• Task description: Where the string "return" occurs in a line of the entries below, copy that line.

= Beginning of Section =

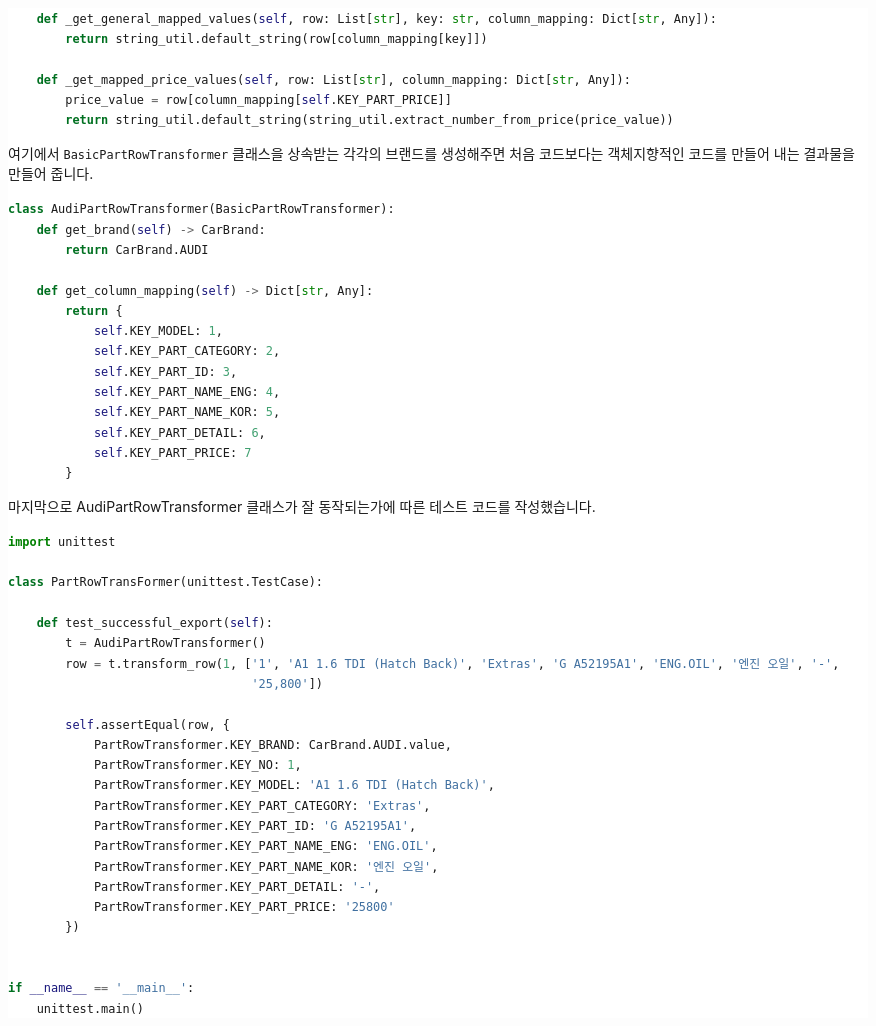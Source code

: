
 ```python
    def _get_general_mapped_values(self, row: List[str], key: str, column_mapping: Dict[str, Any]):
        return string_util.default_string(row[column_mapping[key]])

    def _get_mapped_price_values(self, row: List[str], column_mapping: Dict[str, Any]):
        price_value = row[column_mapping[self.KEY_PART_PRICE]]
        return string_util.default_string(string_util.extract_number_from_price(price_value))
```

여기에서 `BasicPartRowTransformer` 클래스을 상속받는 각각의 브랜드를 생성해주면 처음 코드보다는 객체지향적인 코드를 만들어 내는 결과물을 만들어 줍니다.

```python
class AudiPartRowTransformer(BasicPartRowTransformer):
    def get_brand(self) -> CarBrand:
        return CarBrand.AUDI

    def get_column_mapping(self) -> Dict[str, Any]:
        return {
            self.KEY_MODEL: 1,
            self.KEY_PART_CATEGORY: 2,
            self.KEY_PART_ID: 3,
            self.KEY_PART_NAME_ENG: 4,
            self.KEY_PART_NAME_KOR: 5,
            self.KEY_PART_DETAIL: 6,
            self.KEY_PART_PRICE: 7
        }
```

마지막으로 AudiPartRowTransformer 클래스가 잘 동작되는가에 따른 테스트 코드를 작성했습니다.

```python
import unittest

class PartRowTransFormer(unittest.TestCase):

    def test_successful_export(self):
        t = AudiPartRowTransformer()
        row = t.transform_row(1, ['1', 'A1 1.6 TDI (Hatch Back)', 'Extras', 'G A52195A1', 'ENG.OIL', '엔진 오일', '-',
                                  '25,800'])

        self.assertEqual(row, {
            PartRowTransformer.KEY_BRAND: CarBrand.AUDI.value,
            PartRowTransformer.KEY_NO: 1,
            PartRowTransformer.KEY_MODEL: 'A1 1.6 TDI (Hatch Back)',
            PartRowTransformer.KEY_PART_CATEGORY: 'Extras',
            PartRowTransformer.KEY_PART_ID: 'G A52195A1',
            PartRowTransformer.KEY_PART_NAME_ENG: 'ENG.OIL',
            PartRowTransformer.KEY_PART_NAME_KOR: '엔진 오일',
            PartRowTransformer.KEY_PART_DETAIL: '-',
            PartRowTransformer.KEY_PART_PRICE: '25800'
        })

        
if __name__ == '__main__':
    unittest.main()
```
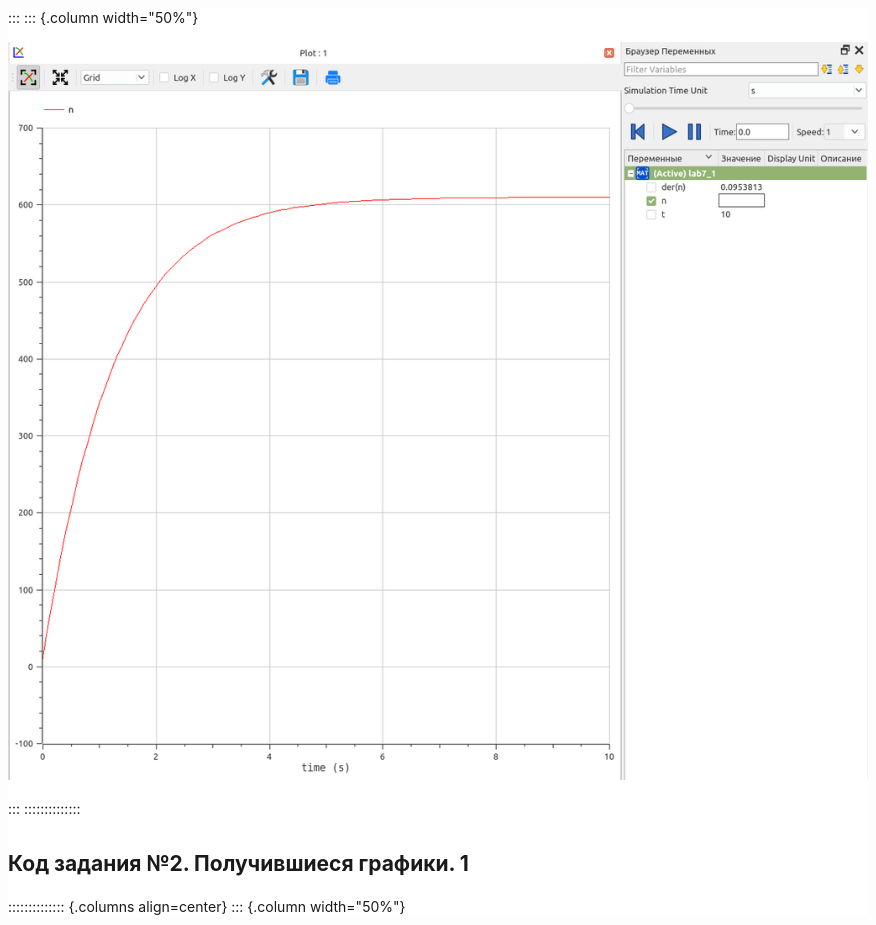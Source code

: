 :::
::: {.column width="50%"}

![](image/Screenshot_15.png)

:::
::::::::::::::

## Код задания №2. Получившиеся графики. 1

:::::::::::::: {.columns align=center}
::: {.column width="50%"}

= End of Section =

• Task output:
        return string_util.default_string(row[column_mapping[key]])
        return string_util.default_string(string_util.extract_number_from_price(price_value))
        return CarBrand.AUDI
        return {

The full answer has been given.